Archäologisches Modellexperiment ist noch bis Freitag im Wittekind-Gymnasium zu sehen


Lübbecke (ee). So oder zumindest so ähnlich haben sie gelebt, unsere Vorfahren in der Bronzezeit. In Pfahlbauten über Seen, Mooren und Wiesen. Wie sich das Leben in den Siedlungen der Menschen zwischen 6000 bis 800 vor Christi abgespielt haben könntet, das haben 66 Schülerinnen und Schüler der Klassen 7a und 7b des Lübbecker Wittekind-Gymnasiums in einer Projektarbeit im Rahmen des Kunstunterrichts nachgestellt.
Und nicht nur nachgestellt: Unter der Leitung von Chefkoordinator (Kunstlehrer) Erik Kallmeyer haben die Mädchen und Jungen in den vergangenen acht Wochen 16 prähistorische Gebäude nachgebaut. »Dabei haben wir auschließlich Naturmaterialien wie Moose und Hölzer verwendet«, betonten die Gruppenkoordinatoren Robert Greywe, Marie-Sophie von der Recke (beide 7a) sowie Malte Albrecht und Marcel Grothe (beide 7b) bei der Präsentation ihres Projekts vor Mitschülern und Eltern im Pädagogischen Zentrum der Schule. Noch bis Freitag ist das auf einem Modelltisch aufgebaute Dorf aus der Bronzezeit dort ausgestellt. Danach werden die Exponate in Vitrinen im Schulgebäude an das lehrreiche Projekt erinnern, »und nicht in einer Sammelmappe verschwinden«, wie Erik Kallmeyer sagte.

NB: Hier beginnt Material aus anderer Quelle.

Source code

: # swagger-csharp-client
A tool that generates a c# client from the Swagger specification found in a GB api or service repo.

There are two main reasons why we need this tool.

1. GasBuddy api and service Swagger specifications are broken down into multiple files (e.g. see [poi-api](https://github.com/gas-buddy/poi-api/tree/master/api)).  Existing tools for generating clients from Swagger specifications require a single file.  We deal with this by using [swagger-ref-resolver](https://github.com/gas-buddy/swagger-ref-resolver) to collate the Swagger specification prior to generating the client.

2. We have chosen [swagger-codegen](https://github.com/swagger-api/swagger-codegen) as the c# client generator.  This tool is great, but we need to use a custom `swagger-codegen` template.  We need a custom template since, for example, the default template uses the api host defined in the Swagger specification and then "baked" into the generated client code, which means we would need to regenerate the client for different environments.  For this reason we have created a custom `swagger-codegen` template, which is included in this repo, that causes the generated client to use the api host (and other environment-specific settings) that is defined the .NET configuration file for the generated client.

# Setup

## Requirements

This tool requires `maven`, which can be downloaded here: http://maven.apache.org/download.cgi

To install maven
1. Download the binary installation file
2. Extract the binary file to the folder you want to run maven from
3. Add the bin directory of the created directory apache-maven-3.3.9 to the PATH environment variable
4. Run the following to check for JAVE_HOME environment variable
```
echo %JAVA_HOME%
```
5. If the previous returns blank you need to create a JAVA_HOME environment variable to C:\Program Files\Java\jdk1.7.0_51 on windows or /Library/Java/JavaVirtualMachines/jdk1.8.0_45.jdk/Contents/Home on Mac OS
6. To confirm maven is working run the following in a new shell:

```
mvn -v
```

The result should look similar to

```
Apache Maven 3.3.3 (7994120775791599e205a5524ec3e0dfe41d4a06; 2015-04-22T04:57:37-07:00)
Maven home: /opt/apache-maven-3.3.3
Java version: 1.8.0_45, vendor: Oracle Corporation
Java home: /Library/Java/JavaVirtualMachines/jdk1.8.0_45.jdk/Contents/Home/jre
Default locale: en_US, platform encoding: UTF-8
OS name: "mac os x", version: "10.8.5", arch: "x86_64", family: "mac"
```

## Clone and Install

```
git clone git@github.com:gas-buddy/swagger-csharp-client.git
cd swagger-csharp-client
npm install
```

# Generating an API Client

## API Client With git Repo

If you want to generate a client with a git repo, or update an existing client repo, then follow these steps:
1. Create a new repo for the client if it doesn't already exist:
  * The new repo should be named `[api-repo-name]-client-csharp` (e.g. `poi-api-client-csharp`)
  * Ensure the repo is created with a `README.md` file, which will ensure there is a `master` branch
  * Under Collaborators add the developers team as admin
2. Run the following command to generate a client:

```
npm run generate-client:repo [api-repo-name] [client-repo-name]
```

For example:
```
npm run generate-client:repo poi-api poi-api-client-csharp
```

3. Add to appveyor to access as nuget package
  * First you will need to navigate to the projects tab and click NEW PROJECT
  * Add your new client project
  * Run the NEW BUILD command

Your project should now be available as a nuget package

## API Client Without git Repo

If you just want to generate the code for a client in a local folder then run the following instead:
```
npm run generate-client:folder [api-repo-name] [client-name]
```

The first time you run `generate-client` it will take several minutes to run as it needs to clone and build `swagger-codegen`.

Das archäologische Modellbau-Experiment hat den Schülern jedenfalls mächtig Spaß gemacht. Bei der Präsentation sprudelte es förmlich aus ihnen heraus: »Im Kunstunterricht haben wir uns die Frage gestellt, wie unsere Vorfahren in der Bronzezeit gelebt haben könnten. Dazu haben wir uns verschiedene Materialien, zum Beispiel Bilder von alten Funden, angeschaut.« Die Aufgabe war, die Pfahlbauweise als erste Vorläufer der Fachwerkarchitektur in Modellbauten zu rekonstruieren und gleichzeitig in freier Weise experimentell neu zu entwicklen. Im zweiten Teil des Projekts galt es nun, aus den fertigen Einzelhäusern eine zusammenhängende Siedlungsanlage entstehen zu lassen. »Alle Häuser haben Namen, da gibt es das Einsiedlerhaus, Holzfällerhaus, Köhlerhaus, Jägerhaus, Wächterhaus und das Freudenhaus.«
So sind die Pfahlbauten in eine Landschaft eingebettet, die aufwändig und mit großer Detailgenauigkeit geformt wurde. Natürlich gibt's auch einen Flusslauf und ein Gebirge. Zu jedem Gebäudetyp, der präzise in seiner Bauweise erläutert wird, wurden darüber hinaus fiktive Geschichten verfasst: hier konnten die Schüler ihrer Fantasie freien Lauf lassen. Heraus kam dabei so manch spannende Geschichte.
Kunstlehrer Erik Kallmeyer ist jedenfalls mächtig stolz auf seine Jungforscher: »Die freie Projektform hat Früchte getragen. Hier sind reizvolle Objekte mit hohem Niveau entstanden«. Die Bronzezeit mit ihrer Architektur und Siedlungsform ist durch das Experiment wieder lebendig geworden - oder, wie Kallmeyer es formulierte, »visualisiert in gestalterische Form gebracht worden«. Dabei ging die Entwicklung der eigenen Wirklichkeitsvorstellung der historischen Zusammenhänge über den rein dokumentierenden Ansatz hinaus. Fazit: Archäologie und Kunst können richtig Spaß machen - auch in der Schule.